Sukses

1 Keluarga Gaza Dibom Israel Jelang Sahur Ramadhan, 36 Orang Tewas

Ramadhan berdarah terjadi saat serangan di Gaza menewaskan 36 kerabat di satu keluarga.

Liputan6.com, Nuseirat - Terlantar akibat pemboman Israel, keluarga Tabatibi berkumpul di Gaza tengah untuk makan bersama pada malam Jumat pertama Ramadhan, sebuah reuni yang segera berubah menjadi pertumpahan darah.

Sebuah serangan udara kemudian menghantam gedung tempat mereka menginap ketika para wanita menyiapkan makanan sebelum puasa (sahur), menewaskan 36 anggota keluarga, kata para saksi kepada AFP pada hari Sabtu (16/3/2024).

Kementerian Kesehatan di Gaza yang dikuasai Hamas, yang memberikan jumlah korban tewas yang sama, menyalahkan Israel atas serangan di Nuseirat, begitu pula para korban yang selamat.

Ketika ditanya tentang serangan pada hari Sabtu, militer Israel mengatakan pihaknya menargetkan dua "operasi teror" di Nuseirat "sepanjang malam", tanpa menjelaskan lebih lanjut.

"Keadaan insiden itu masih ditinjau," kata pihak kementerian.

Mohammed al-Tabatibi, 19, berdiri di halaman Rumah Sakit Martir Al-Aqsa di dekat Deir al-Balah, tempat jenazah kerabatnya dibaringkan.

"Ini ibu saya, ini ayah saya, ini bibi saya, dan ini saudara laki-laki saya," kata Tabatibi, yang tangan kirinya terluka akibat serangan tersebut, sambil menangis.

"Mereka mengebom rumah saat kami berada di dalamnya. Ibu dan bibi saya sedang menyiapkan makanan sahur. Mereka semua syahid," tambahnya sebelum jenazah ditumpuk di truk untuk dibawa ke pemakaman.

Karena jumlah kantong jenazah yang tersedia tidak mencukupi, beberapa korban tewas – termasuk dua anak-anak – dibungkus dengan kain putih yang berlumuran darah, menurut rekaman AFPTV.

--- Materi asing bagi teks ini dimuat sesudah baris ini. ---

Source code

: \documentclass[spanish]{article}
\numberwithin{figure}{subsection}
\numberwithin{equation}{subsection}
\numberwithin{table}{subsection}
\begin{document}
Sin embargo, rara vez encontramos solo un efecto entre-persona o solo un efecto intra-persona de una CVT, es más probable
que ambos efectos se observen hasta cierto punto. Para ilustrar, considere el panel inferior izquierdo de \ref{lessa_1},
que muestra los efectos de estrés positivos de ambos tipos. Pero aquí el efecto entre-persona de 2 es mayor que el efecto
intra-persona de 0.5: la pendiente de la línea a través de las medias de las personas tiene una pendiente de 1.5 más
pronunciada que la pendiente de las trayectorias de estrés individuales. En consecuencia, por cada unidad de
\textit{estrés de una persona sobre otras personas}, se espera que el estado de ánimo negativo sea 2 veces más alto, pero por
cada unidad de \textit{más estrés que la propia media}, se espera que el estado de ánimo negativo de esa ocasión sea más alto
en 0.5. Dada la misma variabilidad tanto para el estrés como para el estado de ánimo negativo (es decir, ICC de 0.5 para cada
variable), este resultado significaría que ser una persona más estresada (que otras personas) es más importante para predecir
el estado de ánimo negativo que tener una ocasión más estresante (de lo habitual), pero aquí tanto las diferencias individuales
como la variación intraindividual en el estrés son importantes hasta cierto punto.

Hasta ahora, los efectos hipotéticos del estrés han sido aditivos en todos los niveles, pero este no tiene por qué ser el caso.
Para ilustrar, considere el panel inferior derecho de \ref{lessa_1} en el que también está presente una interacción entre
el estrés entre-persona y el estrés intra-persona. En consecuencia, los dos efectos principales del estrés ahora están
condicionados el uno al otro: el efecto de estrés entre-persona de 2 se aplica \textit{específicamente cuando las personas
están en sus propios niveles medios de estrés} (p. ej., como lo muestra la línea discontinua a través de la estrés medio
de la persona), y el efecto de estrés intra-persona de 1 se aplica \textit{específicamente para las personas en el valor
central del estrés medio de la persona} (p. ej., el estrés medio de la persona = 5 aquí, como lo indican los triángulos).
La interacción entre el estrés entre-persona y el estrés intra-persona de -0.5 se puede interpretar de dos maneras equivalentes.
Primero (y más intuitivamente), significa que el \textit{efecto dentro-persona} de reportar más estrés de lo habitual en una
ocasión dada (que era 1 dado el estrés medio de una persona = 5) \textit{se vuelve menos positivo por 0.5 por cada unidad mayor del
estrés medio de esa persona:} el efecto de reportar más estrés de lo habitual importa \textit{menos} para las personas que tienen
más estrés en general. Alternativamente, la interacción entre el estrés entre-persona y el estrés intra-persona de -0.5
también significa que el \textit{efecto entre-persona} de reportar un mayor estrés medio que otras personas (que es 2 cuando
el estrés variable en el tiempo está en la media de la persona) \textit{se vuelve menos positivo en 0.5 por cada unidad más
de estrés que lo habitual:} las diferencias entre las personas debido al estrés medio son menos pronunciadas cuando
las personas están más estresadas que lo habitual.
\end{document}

Jumat pertama Ramadhan, bulan puasa umat Islam yang dimulai pada hari Senin (11/3), berlalu dengan damai di Yerusalem timur yang dicaplok Israel, meskipun ada kekhawatiran tentang ketegangan di kompleks suci Masjid Al-Aqsa.

Namun ceritanya berbeda di Gaza.

Serangan di Nuseirat adalah salah satu dari 60 "serangan udara mematikan" yang dilaporkan semalam oleh kantor pers pemerintah yang dikelola Hamas, dari Kota Gaza di utara hingga Rafah di selatan.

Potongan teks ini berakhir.